[Task instructions] An exact reproduction of the data below is the required answer.

Collected data
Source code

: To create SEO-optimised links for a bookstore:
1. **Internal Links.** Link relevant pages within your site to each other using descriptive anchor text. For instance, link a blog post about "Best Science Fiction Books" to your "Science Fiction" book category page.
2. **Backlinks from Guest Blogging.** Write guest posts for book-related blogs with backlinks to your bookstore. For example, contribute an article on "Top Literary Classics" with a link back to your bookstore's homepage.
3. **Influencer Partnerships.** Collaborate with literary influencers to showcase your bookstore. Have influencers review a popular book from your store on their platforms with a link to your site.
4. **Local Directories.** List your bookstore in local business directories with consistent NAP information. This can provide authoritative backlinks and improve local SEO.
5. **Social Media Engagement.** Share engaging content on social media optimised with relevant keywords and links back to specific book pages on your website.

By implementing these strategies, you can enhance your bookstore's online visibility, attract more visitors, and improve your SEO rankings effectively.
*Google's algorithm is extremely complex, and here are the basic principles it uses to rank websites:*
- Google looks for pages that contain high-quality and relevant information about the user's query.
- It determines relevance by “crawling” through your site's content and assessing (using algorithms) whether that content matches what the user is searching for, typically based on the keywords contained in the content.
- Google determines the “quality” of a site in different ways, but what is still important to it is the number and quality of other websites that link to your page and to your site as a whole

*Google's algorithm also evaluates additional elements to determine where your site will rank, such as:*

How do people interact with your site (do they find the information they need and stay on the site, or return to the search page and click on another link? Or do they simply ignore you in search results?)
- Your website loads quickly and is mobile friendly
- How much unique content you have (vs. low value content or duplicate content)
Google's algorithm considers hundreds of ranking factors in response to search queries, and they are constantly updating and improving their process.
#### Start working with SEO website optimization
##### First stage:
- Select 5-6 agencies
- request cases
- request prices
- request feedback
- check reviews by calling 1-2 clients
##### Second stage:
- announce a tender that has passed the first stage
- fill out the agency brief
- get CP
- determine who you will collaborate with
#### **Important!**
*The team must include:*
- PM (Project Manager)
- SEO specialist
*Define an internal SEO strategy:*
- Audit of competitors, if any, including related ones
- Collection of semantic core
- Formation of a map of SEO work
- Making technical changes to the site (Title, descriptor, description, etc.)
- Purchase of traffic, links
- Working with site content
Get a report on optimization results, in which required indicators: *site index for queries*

[Task answer]
Source code

: To create SEO-optimised links for a bookstore:
1. **Internal Links.** Link relevant pages within your site to each other using descriptive anchor text. For instance, link a blog post about "Best Science Fiction Books" to your "Science Fiction" book category page.
2. **Backlinks from Guest Blogging.** Write guest posts for book-related blogs with backlinks to your bookstore. For example, contribute an article on "Top Literary Classics" with a link back to your bookstore's homepage.
3. **Influencer Partnerships.** Collaborate with literary influencers to showcase your bookstore. Have influencers review a popular book from your store on their platforms with a link to your site.
4. **Local Directories.** List your bookstore in local business directories with consistent NAP information. This can provide authoritative backlinks and improve local SEO.
5. **Social Media Engagement.** Share engaging content on social media optimised with relevant keywords and links back to specific book pages on your website.

By implementing these strategies, you can enhance your bookstore's online visibility, attract more visitors, and improve your SEO rankings effectively.
*Google's algorithm is extremely complex, and here are the basic principles it uses to rank websites:*
- Google looks for pages that contain high-quality and relevant information about the user's query.
- It determines relevance by “crawling” through your site's content and assessing (using algorithms) whether that content matches what the user is searching for, typically based on the keywords contained in the content.
- Google determines the “quality” of a site in different ways, but what is still important to it is the number and quality of other websites that link to your page and to your site as a whole

*Google's algorithm also evaluates additional elements to determine where your site will rank, such as:*

How do people interact with your site (do they find the information they need and stay on the site, or return to the search page and click on another link? Or do they simply ignore you in search results?)
- Your website loads quickly and is mobile friendly
- How much unique content you have (vs. low value content or duplicate content)
Google's algorithm considers hundreds of ranking factors in response to search queries, and they are constantly updating and improving their process.
#### Start working with SEO website optimization
##### First stage:
- Select 5-6 agencies
- request cases
- request prices
- request feedback
- check reviews by calling 1-2 clients
##### Second stage:
- announce a tender that has passed the first stage
- fill out the agency brief
- get CP
- determine who you will collaborate with
#### **Important!**
*The team must include:*
- PM (Project Manager)
- SEO specialist
*Define an internal SEO strategy:*
- Audit of competitors, if any, including related ones
- Collection of semantic core
- Formation of a map of SEO work
- Making technical changes to the site (Title, descriptor, description, etc.)
- Purchase of traffic, links
- Working with site content
Get a report on optimization results, in which required indicators: *site index for queries*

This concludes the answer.